Visitors uneasy about new security measures

MADISON, Wis. - Two lawmakers are asking a mining company to remove armed security guards at a proposed mining site in northern Wisconsin.

In a letter to the president of the Gogebic Taconite, State Sen. Bob Jauch and state Rep. Janet Bewley call the images of the armed guards "horrifying" and say the decision to hire the security firm is appalling.

"While no one can argue that your company does not have the right to protect your private property, these armed guards serve no purpose other than to intimidate local citizens and increase local tensions,"

Photos taken by visitors to the site in the Penokee Hills show guards dressed in camouflage uniforms with masks covering most of their faces. They are also armed with rifles, and some appear to have multiple weapons.

A Gogebic Taconite spokesperson said they are employing the armed guards for the safety of their employees after drilling opponents allegedly attacked the drill site a few weeks ago.

The lawmakers question why the guards are carrying assault weapons because they don't have the legal right to use them to protect property.

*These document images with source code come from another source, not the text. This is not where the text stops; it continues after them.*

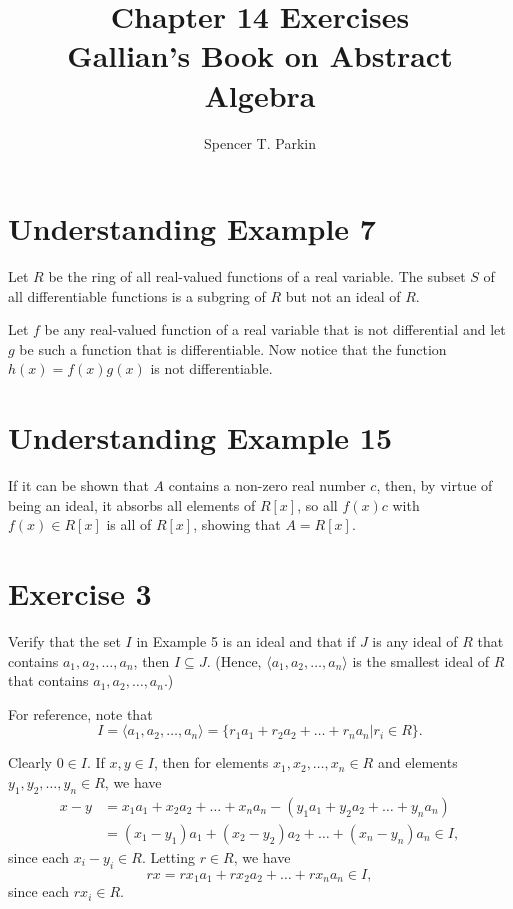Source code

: \documentclass[12pt]{article}
\title{Chapter 14 Exercises\\Gallian's Book on Abstract Algebra}
\author{Spencer T. Parkin}
\begin{document}
\maketitle

\section*{Understanding Example 7}

Let $R$ be the ring of all real-valued functions of a real variable.
The subset $S$ of all differentiable functions is a subgring of $R$
but not an ideal of $R$.

Let $f$ be any real-valued function of a real variable that is not differential and let $g$
be such a function that is differentiable.  Now notice that the
function $h(x)=f(x)g(x)$ is not differentiable.

\section*{Understanding Example 15}

If it can be shown that $A$ contains a non-zero real number $c$, then,
by virtue of being an ideal, it absorbs all elements of $R[x]$,
so all $f(x)c$ with $f(x)\in R[x]$ is all of $R[x]$, showing that $A=R[x]$.

\section*{Exercise 3}

Verify that the set $I$ in Example 5 is an ideal and that if $J$ is any ideal
of $R$ that contains $a_1,a_2,\dots,a_n$, then $I\subseteq J$.
(Hence, $\langle a_1,a_2,\dots,a_n\rangle$ is the smallest ideal of $R$
that contains $a_1,a_2,\dots,a_n$.)

For reference, note that
\begin{equation*}
I=\langle a_1,a_2,\dots,a_n\rangle=\{r_1a_1+r_2a_2+\dots+r_na_n|r_i\in R\}.
\end{equation*}

Clearly $0\in I$.  If $x,y\in I$, then for elements $x_1,x_2,\dots,x_n\in R$
and elements $y_1,y_2,\dots,y_n\in R$, we have
\begin{align*}
x-y&=x_1a_1+x_2a_2+\dots+x_na_n-(y_1a_1+y_2a_2+\dots+y_na_n) \\
 &= (x_1-y_1)a_1+(x_2-y_2)a_2+\dots+(x_n-y_n)a_n \in I,
\end{align*}
since each $x_i-y_i\in R$.  Letting $r\in R$, we have
\begin{equation*}
rx = rx_1a_1+rx_2a_2+\dots+rx_na_n\in I,
\end{equation*}
since each $rx_i\in R$.
\end{document}
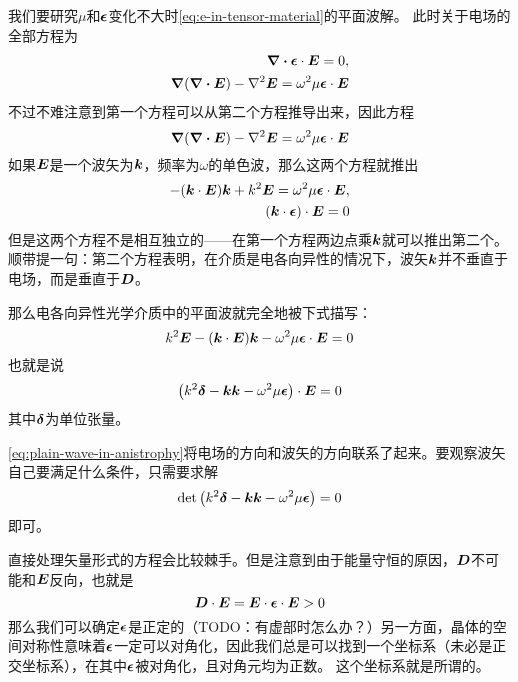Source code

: 我们要研究$\mu$和$\vb*{\epsilon}$变化不大时\eqref{eq:e-in-tensor-material}的平面波解。
此时关于电场的全部方程为
\[
    \begin{aligned}
        \div{\vb*{\epsilon} \cdot \vb*{E}} = 0, \\
        \grad{(\div{\vb*{E}})} - \laplacian{\vb*{E}} = \omega^2 \mu \vb*{\epsilon} \cdot \vb*{E}
    \end{aligned}
\]
不过不难注意到第一个方程可以从第二个方程推导出来，因此方程
\begin{equation}
    \grad{(\div{\vb*{E}})} - \laplacian{\vb*{E}} = \omega^2 \mu \vb*{\epsilon} \cdot \vb*{E}
    \label{eq:anisotropy}
\end{equation}
如果$\vb*{E}$是一个波矢为$\vb*{k}$，频率为$\omega$的单色波，那么这两个方程就推出
\[
    \begin{aligned}
        - (\vb*{k} \cdot \vb*{E}) \vb*{k} + k^2 \vb*{E} = \omega^2 \mu \vb*{\epsilon} \cdot \vb*{E}, \\
    (\vb*{k} \cdot \vb*{\epsilon}) \cdot \vb*{E} = 0
    \end{aligned}
\]
但是这两个方程不是相互独立的——在第一个方程两边点乘$\vb*{k}$就可以推出第二个。
顺带提一句：第二个方程表明，在介质是电各向异性的情况下，波矢$\vb*{k}$并不垂直于电场，而是垂直于$\vb*{D}$。

那么电各向异性光学介质中的平面波就完全地被下式描写：
\[
    k^2 \vb*{E} - (\vb*{k} \cdot \vb*{E}) \vb*{k} - \omega^2 \mu \vb*{\epsilon} \cdot \vb*{E} = 0
\]
也就是说
\begin{equation}
    \left( k^2 \vb*{\delta} - \vb*{k} \vb*{k} - \omega^2 \mu \vb*{\epsilon} \right) \cdot \vb*{E} = 0
    \label{eq:plain-wave-in-anistrophy}
\end{equation}
其中$\vb*{\delta}$为单位张量。

\eqref{eq:plain-wave-in-anistrophy}将电场的方向和波矢的方向联系了起来。要观察波矢自己要满足什么条件，只需要求解
\begin{equation}
    \det \left( k^2 \vb*{\delta} - \vb*{k} \vb*{k} - \omega^2 \mu \vb*{\epsilon} \right) = 0
    \label{eq:k-det}
\end{equation}
即可。

直接处理矢量形式的方程会比较棘手。但是注意到由于能量守恒的原因，$\vb*{D}$不可能和$\vb*{E}$反向，也就是
\[
    \vb*{D} \cdot \vb*{E} = \vb*{E} \cdot \vb*{\epsilon} \cdot \vb*{E} > 0
\]
那么我们可以确定$\vb*{\epsilon}$是正定的（TODO：有虚部时怎么办？）另一方面，晶体的空间对称性意味着$\vb*{\epsilon}$一定可以对角化，因此我们总是可以找到一个坐标系（未必是正交坐标系），在其中$\vb*{\epsilon}$被对角化，且对角元均为正数。
这个坐标系就是所谓的。

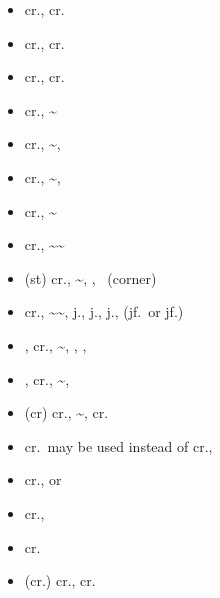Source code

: \documentclass[a4paper,8pt,onecolumn]{letter}
\begin{document}
\begin{multicols}{2}
\begin{tcolorbox}[width=1.00\linewidth,title=lights]
\begin{itemize}
\item cr.\lkick, cr.\lpunch\cancel \qcb\lpunch
\item cr.\lkick, cr.\lpunch\cancel \dragonpunch\hkick
\item cr.\lkick, cr.\lpunch\cancel \qcb\expunch
\item cr.\lpunch, \lpunch\~\mpunch\cancel \dragonpunch\hkick
\item cr.\lpunch, \lpunch\~\mpunch\cancel \qcb\mkick, \lkick
\item cr.\lpunch, \lpunch\~\mpunch\cancel \qcb\exkick, \dragonpunch\hkick
\item cr.\lpunch, \lpunch\~\mpunch\cancel \qcb\hpunch
\item cr.\lpunch, \lpunch\~\mpunch\~\vstwo
\item (st) cr.\lpunch, \lpunch\~ \mpunch\cancel \qcb\hkick, \hkick, \qcb\expunch\ (corner)\dragonpunch\exkick
\item cr.\lpunch, \lpunch\~\mpunch\~\vstwo\cancel\up, j.\lpunch, j.\mpunch, j.\hpunch, (jf.\hpunch\ or jf.\hpunch\cancel \qcf\expunch)
\item \vsone, cr.\lpunch, \lpunch\~\mkick\cancel\qcb\hkick, \hkick, \qcf\expunch, \qcf\hpunch
\item \vsone, cr.\lpunch, \lpunch\~\mpunch\cancel \qcf\expunch, \dragonpunch\hkick
\item (cr) cr.\lpunch, \lpunch\~\mpunch\cancel \qcb\mpunch, cr.\lpunch\cancel \dragonpunch\hkick
\end{itemize}
\end{tcolorbox}

\columnbreak

\begin{tcolorbox}[width=1.00\linewidth,title=mediums]
\begin{itemize}
\item cr.\mpunch\ may be used instead of cr.\lpunch, \lpunch
\item cr.\mkick\cancel \qcb\lkick, \lkick or \mkick
\item cr.\mkick\cancel \qcb\exkick, \dragonpunch\hkick
\item cr.\mkick\cancel \dragonpunch\hkick
\item (cr.) cr.\mkick\cancel \qcb\mpunch, cr.\lpunch\cancel \dragonpunch\hkick
\end{itemize}
\end{tcolorbox}


\end{multicols}
\end{document}
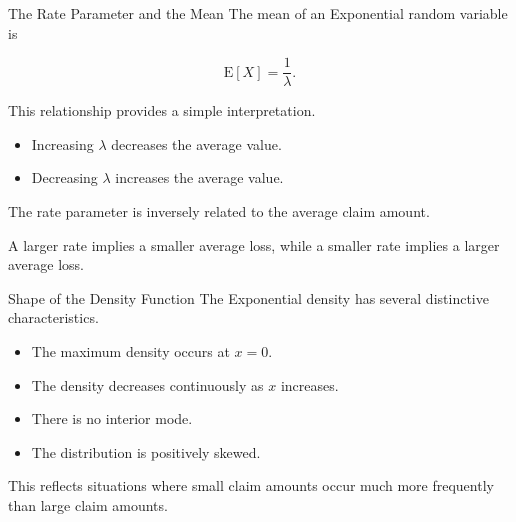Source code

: \documentclass[
  ignorenonframetext,
  aspectratio=169,
]{beamer}
\providecommand{\tightlist}{%
  \setlength{\itemsep}{0pt}\setlength{\parskip}{0pt}}
\begin{document}
\begin{frame}{The Rate Parameter and the Mean}
\protect{}\label{the-rate-parameter-and-the-mean}
The mean of an Exponential random variable is

\[
\mathrm{E}[X]=\frac1{\lambda}.
\]

This relationship provides a simple interpretation.

\begin{itemize}
\tightlist
\item
  Increasing \(\lambda\) decreases the average value.
\item
  Decreasing \(\lambda\) increases the average value.
\end{itemize}

\begin{tcolorbox}[enhanced jigsaw, arc=.35mm, bottomrule=.15mm, bottomtitle=1mm, breakable, colback=white, colbacktitle=quarto-callout-tip-color!10!white, colframe=quarto-callout-tip-color-frame, coltitle=black, left=2mm, leftrule=.75mm, opacityback=0, opacitybacktitle=0.6, rightrule=.15mm, title=\textcolor{quarto-callout-tip-color}{\faLightbulb}\hspace{0.5em}{Interpretation}, titlerule=0mm, toprule=.15mm, toptitle=1mm]

The rate parameter is inversely related to the average claim amount.

A larger rate implies a smaller average loss, while a smaller rate
implies a larger average loss.

\end{tcolorbox}
\end{frame}

\begin{frame}{Shape of the Density Function}
\protect{}\label{shape-of-the-density-function}
The Exponential density has several distinctive characteristics.

\begin{itemize}
\tightlist
\item
  The maximum density occurs at \(x=0\).
\item
  The density decreases continuously as \(x\) increases.
\item
  There is no interior mode.
\item
  The distribution is positively skewed.
\end{itemize}

This reflects situations where small claim amounts occur much more
frequently than large claim amounts.
\end{frame}
\end{document}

The letter also states that the property is open to the public and not owned by the mining company.

"Not only does this decision reflect bad judgment, it is unfortunate that you don't understand how damaging an image it creates of Northern Wisconsin. Those who live here and work here hardly want to spend their time explaining that our forests are not filled with mercenaries from third world countries."

Gogebic Taconite officials said they will keep the armed guards on duty for the foreseeable future.

"The little people who don't have a voice haven't had their say in this. It's been written by big corporations and big money interest and from legislature, from people who haven't been up here in some cases," said Paul DeMain, a protester.

Protesters have caused some issues at the site on the border of Iron County and Ashland County. In June, a woman allegedly stole a cellphone and camera, according to the Iron County sheriff. There were also reports of vandalized property and barricaded entrances.

Shahla Werner with the John Muir chapter of the Sierra Club said her organization has mostly worked on the policy end of the mining debate. However, these images were hard to ignore.

"That seems like a gross overreaction to what's happening up there, and it could actually escalate tensions further," Werner said.

Werner said she doesn't believe the new security is from Wisconsin. She said if that's true, it's disappointing since Gogebic Taconite promising jobs for Wisconsin natives. She also said tensions are already high between the mining company and the community, and this could make things worse.

"This doesn't seem like that sort of olive branch that they want to extend if they want to be a good corporate citizen," Werner said.

The letter from the two lawmakers states the security firm is from Arizona.